Period Search via Folding
Binning the raw data can help eliminate some of the noise in the data, but the plot can still be hard to read, especially since so many periods are present in the raw data taken over such a long time. Imagine instead overlapping your observations by exactly one period and summing the data over many periods. If you lined up the data precisely, the signal from the source would add constructively again and again, while the random fluctuations would add destructively (statistically), eventually canceling out. So the signal gets amplified (because the peaks and troughs are added together) while the noise gets smaller and smaller. The catch, of course, is that you have to know the period in order to do this. Otherwise the photons from the source will interfere destructively, and nothing will be gained!
But if you can use an iterative approach, it will be possible to find
the period that generates the most constructive
interference when you fold the data and add it together. The idea is
to try overlapping or "folding" the light curves with a sequence of
periods, each a fractional amount different from an initial "guess"
and seeing which generates the greatest signal to noise. A test called
a "chi-squared" test can then be used to quantitatively determine
which period yields the greatest signal. The bigger the chi-squared
value, the better the period.
Walk me through
the epoch folding technique
Computers can be used to crunch through the calculations, testing incrementally different periods to find the period with the best chi-squared value. By folding the data with a close period and then varying the period until you have the most constructive interference, you can pin down the period pretty accurately. And the more periods' worth of raw data you have, the more signal to noise you will have from the correctly folded lightcurve, and the more confident you can be of the period. The tool Search with Fold performs exactly this task; it searches for the period that yields the folded lightcurve with the greatest chi-squared value.

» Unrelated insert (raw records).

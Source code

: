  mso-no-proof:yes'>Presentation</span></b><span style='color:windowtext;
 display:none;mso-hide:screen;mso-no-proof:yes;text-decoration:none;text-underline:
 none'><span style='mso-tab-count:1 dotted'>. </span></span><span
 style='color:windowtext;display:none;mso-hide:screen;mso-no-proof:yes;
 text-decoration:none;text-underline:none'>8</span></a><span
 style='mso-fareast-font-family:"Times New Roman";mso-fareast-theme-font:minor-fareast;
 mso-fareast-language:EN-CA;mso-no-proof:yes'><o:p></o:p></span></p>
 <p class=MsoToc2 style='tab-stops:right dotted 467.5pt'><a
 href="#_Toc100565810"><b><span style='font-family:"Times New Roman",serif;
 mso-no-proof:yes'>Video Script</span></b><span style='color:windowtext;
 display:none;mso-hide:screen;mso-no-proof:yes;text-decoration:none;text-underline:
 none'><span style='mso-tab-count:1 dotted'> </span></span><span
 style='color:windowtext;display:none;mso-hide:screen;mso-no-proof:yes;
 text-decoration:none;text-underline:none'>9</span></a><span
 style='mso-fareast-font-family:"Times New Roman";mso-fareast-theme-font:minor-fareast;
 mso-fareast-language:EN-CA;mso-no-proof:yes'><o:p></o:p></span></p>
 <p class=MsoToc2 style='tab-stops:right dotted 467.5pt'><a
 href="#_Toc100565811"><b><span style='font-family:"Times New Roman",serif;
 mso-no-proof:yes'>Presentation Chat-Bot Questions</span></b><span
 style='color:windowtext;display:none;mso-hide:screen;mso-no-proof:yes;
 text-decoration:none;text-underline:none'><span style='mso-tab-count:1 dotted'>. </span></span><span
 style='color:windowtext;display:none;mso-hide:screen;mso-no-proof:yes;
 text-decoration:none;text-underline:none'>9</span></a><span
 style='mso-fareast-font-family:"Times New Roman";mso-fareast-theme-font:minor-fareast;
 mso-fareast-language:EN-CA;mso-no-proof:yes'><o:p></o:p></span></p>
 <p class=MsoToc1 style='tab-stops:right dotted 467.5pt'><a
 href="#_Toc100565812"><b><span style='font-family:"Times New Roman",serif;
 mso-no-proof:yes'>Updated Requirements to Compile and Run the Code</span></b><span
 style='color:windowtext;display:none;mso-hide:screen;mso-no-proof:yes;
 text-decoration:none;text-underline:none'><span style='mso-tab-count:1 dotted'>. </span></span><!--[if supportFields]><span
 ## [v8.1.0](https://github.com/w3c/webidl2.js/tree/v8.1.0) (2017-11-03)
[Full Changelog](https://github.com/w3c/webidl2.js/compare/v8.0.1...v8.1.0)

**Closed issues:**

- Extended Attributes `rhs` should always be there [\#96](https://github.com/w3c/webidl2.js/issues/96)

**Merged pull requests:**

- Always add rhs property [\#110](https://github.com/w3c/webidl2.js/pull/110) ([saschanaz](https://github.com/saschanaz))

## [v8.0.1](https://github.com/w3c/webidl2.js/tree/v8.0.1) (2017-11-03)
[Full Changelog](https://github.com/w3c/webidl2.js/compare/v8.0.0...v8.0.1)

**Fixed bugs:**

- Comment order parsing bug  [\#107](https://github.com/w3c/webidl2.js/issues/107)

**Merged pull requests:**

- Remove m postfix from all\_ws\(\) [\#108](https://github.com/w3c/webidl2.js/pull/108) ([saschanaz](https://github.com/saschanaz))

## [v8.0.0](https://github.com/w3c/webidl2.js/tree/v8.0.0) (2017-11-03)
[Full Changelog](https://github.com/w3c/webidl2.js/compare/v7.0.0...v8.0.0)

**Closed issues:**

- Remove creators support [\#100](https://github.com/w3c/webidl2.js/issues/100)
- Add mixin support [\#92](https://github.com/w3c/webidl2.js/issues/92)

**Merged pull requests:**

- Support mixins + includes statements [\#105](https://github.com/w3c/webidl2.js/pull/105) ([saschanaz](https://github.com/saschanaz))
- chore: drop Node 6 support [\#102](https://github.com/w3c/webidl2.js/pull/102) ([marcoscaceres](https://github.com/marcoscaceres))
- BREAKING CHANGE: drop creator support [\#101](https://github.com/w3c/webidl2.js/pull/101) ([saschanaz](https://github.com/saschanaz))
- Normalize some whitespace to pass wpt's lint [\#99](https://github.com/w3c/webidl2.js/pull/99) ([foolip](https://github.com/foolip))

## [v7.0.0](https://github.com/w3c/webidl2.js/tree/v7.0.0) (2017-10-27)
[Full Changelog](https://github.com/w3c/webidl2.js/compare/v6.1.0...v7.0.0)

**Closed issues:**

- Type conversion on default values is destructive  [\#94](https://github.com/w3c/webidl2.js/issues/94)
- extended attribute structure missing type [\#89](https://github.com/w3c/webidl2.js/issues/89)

Click on the data set gx301-2.lc again and select and run the Search with Fold tool. A parameter box will appear with the name of the data file filled in. Fill in your best estimate for the period of GX301-2 in days (make sure that the format for the period is also days by typing a "1" into this parameter box). You can use your best guess for a period from the Exercise T4. You will also need to choose values for the resolution of period search, number of periods to search, phasebins per period and number of newbins/interval.
The resolution for period search and number of periods to search parameters will determine how finely it will pin down the value for the correct period and how much greater or smaller than your guesstimate the computer will search, respectively. The default values of 0.4 d(ays) for the resolution and 20 for the number of periods to search is a good starting point. If you use these values (type them in manually if they are not already filled in), the computer will search 20 different periods around your initial guess, each 04. days different. You can refine that later. If you want to start with a finer resolution, be sure to increase the number of periods to search, since you will want to be sure that the actual period is contained in the range you specfy! (for example, if you start with a resolution of periods search of 0.1, increase the number of periods to search to 80).
It is important to choose the two parameters phasebins/period and number of newbins/interval carefully. The phasebins/period is the number of bins in each trial period. This sets the bin size (much like Newbin Time in Plot Light Curve). If it is too small, the data is binned in too few bins, and if it is too large, the data is binned in too many bins. Start with a value of 10. Then you can see the effects of varying this by trying larger and smaller values.
The value of newbins/interval is a very important parameter. It determines how much of the raw data (binned in Newbins) will be used (how many periods worth of data are folded over each other and added together) in the analysis. It is important to choose a large enough value for this parameter so that many periods of data are added together and a strong signal is seen. If this value is too small, only a small portion of the whole data set is used, and there is not much advantage over the plotting you did. You can start with several thousand for this parameter and work from there.
Once you have filled in the parameters, you should first click on "save this configuration," (so that the next time you only have to type in the parameter you will vary) then click "run" to execute this tool. The output is a histogram showing the trial period on the X-axis and the chi-squared value for that period on the Y-axis. The chi-squared value is a mathematical measure of how constructively the data add (for the given period folding). If the data add constructively (the period is right on) when the data are folded, the chi-squared value is high. If the data do not add constructively when folded, the chi-squared value is low and the period is incorrect. The bigger the chi-squared value, the more confident you can be that you have chosen the correct period.
What is the best period for this source found using these parameters?
Now try running Search with Fold with this "best period" as your starting point (you will have to convert the output from Search with Fold from seconds to days). Since this is a better initial guess, you can safely use a smaller value for the resolution of period search to refine your answer, or pin the period down more accurately. You can also increase the values for phasebins/period and newbins/interval to get a more accurate result.
What is the best period you can find for this source using the Search with Fold tool? Print out the results of Search with Fold run with your most illuminating parameters.